Metformin + ADT in treatment of advanced prostate cancer

Yet another study, just published in the Journal of Urology, has indicated a clear association between the use of metformin along with androgen deprivation therapy (ADT) in the treatment of advanced forms of prostate cancer.

The study by Richards et al. reports findings from a retrospective analysis of data from > 87,000 US Veterans, all treated with ADT for advanced forms of prostate cancer between 2000 and 2008. The study cohort was divided into three groups:

    • Group A: Men treated with ADT who did not have diabetes (61 percent of the cohort)
    • Group B: Men treated with ADT who also had diabetes but who did not receive metformin (22 percent of the cohort)
    • Group C: Men treated with ADT who also had diabetes and who did receive metformin (17 percent of the cohort)
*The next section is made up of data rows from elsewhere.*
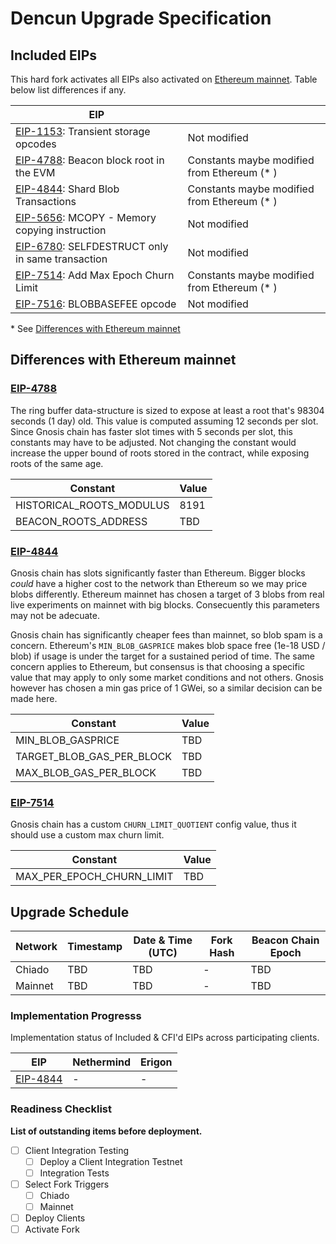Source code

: # Dencun Upgrade Specification

## Included EIPs

This hard fork activates all EIPs also activated on [Ethereum mainnet](https://github.com/ethereum/execution-specs/blob/2a592a8268311bb6c28c8ca25ff8a35a74615127/network-upgrades/mainnet-upgrades/cancun.md#included-eips). Table below list differences if any.

| EIP |   |
| --- | - |
| [EIP-1153](https://eips.ethereum.org/EIPS/eip-1153): Transient storage opcodes             | Not modified
| [EIP-4788](https://eips.ethereum.org/EIPS/eip-4788): Beacon block root in the EVM          | Constants maybe modified from Ethereum (* )
| [EIP-4844](https://eips.ethereum.org/EIPS/eip-4844): Shard Blob Transactions               | Constants maybe modified from Ethereum (* )
| [EIP-5656](https://eips.ethereum.org/EIPS/eip-5656): MCOPY - Memory copying instruction    | Not modified
| [EIP-6780](https://eips.ethereum.org/EIPS/eip-6780): SELFDESTRUCT only in same transaction | Not modified
| [EIP-7514](https://eips.ethereum.org/EIPS/eip-7514): Add Max Epoch Churn Limit             | Constants maybe modified from Ethereum (* )
| [EIP-7516](https://eips.ethereum.org/EIPS/eip-7516): BLOBBASEFEE opcode                    | Not modified

\* See [Differences with Ethereum mainnet](#differences-with-ethereum-mainnet)

## Differences with Ethereum mainnet

### [EIP-4788](https://eips.ethereum.org/EIPS/eip-4788)

The ring buffer data-structure is sized to expose at least a root that's 98304 seconds (1 day) old. This value is computed assuming 12 seconds per slot. Since Gnosis chain has faster slot times with 5 seconds per slot, this constants may have to be adjusted. Not changing the constant would increase the upper bound of roots stored in the contract, while exposing roots of the same age.

| Constant | Value |
| -------- | ----- |
| HISTORICAL_ROOTS_MODULUS | 8191 |
| BEACON_ROOTS_ADDRESS | TBD |

### [EIP-4844](https://eips.ethereum.org/EIPS/eip-4844)

Gnosis chain has slots significantly faster than Ethereum. Bigger blocks _could_ have a higher cost to the network than Ethereum so we may price blobs differently. Ethereum mainnet has chosen a target of 3 blobs from real live experiments on mainnet with big blocks. Consecuently this parameters may not be adecuate.

Gnosis chain has significantly cheaper fees than mainnet, so blob spam is a concern. Ethereum's `MIN_BLOB_GASPRICE` makes blob space free (1e-18 USD / blob) if usage is under the target for a sustained period of time. The same concern applies to Ethereum, but consensus is that choosing a specific value that may apply to only some market conditions and not others. Gnosis however has chosen a min gas price of 1 GWei, so a similar decision can be made here. 

| Constant | Value |
| -------- | ----- |
| MIN_BLOB_GASPRICE | TBD |
| TARGET_BLOB_GAS_PER_BLOCK | TBD |
| MAX_BLOB_GAS_PER_BLOCK | TBD |

### [EIP-7514](https://eips.ethereum.org/EIPS/eip-7514)

Gnosis chain has a custom `CHURN_LIMIT_QUOTIENT` config value, thus it should use a custom max churn limit.

| Constant | Value |
| -------- | ----- |
| MAX_PER_EPOCH_CHURN_LIMIT | TBD |

## Upgrade Schedule

| Network | Timestamp    | Date & Time (UTC)             | Fork Hash | Beacon Chain Epoch |
| ------- | ------------ | ----------------------------- | --------- | ------------------ |
| Chiado  | TBD | TBD | -         | TBD             |
| Mainnet | TBD | TBD | -         | TBD             |

### Implementation Progresss

Implementation status of Included & CFI'd EIPs across participating clients.

| EIP                                    | **Nethermind** | **Erigon** |
| -------------------------------------- | -------------- | ---------- |
| [EIP-4844](./execution/withdrawals.md) | -              | -          |

### Readiness Checklist

**List of outstanding items before deployment.**

- [ ] Client Integration Testing
  - [ ] Deploy a Client Integration Testnet
  - [ ] Integration Tests
- [ ] Select Fork Triggers
  - [ ] Chiado
  - [ ] Mainnet
- [ ] Deploy Clients
- [ ] Activate Fork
The study excluded patients who were on ADT for < 6 months or who only received ADT in combination with radiotherapy for treatment of localized prostate cancer.

The research team found the following results:

  • Compared to the men in Group A
    • Men in Group C had better overall survival (OS) (hazard ratio [HR] = 0.82) than men in Group B  (HR = 1.03)
    • Men in Group C had better cancer-specific survival (CSS) (hazard ratio [HR] = 0.70) than men in Group B (HR = 0.93)
    • Men in Group C had a noticeable reduction in risk for skeletal-related events (SREs)

Richards et al. conclude that:

Metformin use in Veterans with [prostate cancer] receiving ADT is associated with improved oncologic outcomes. This association should be evaluated in a prospective clinical trial.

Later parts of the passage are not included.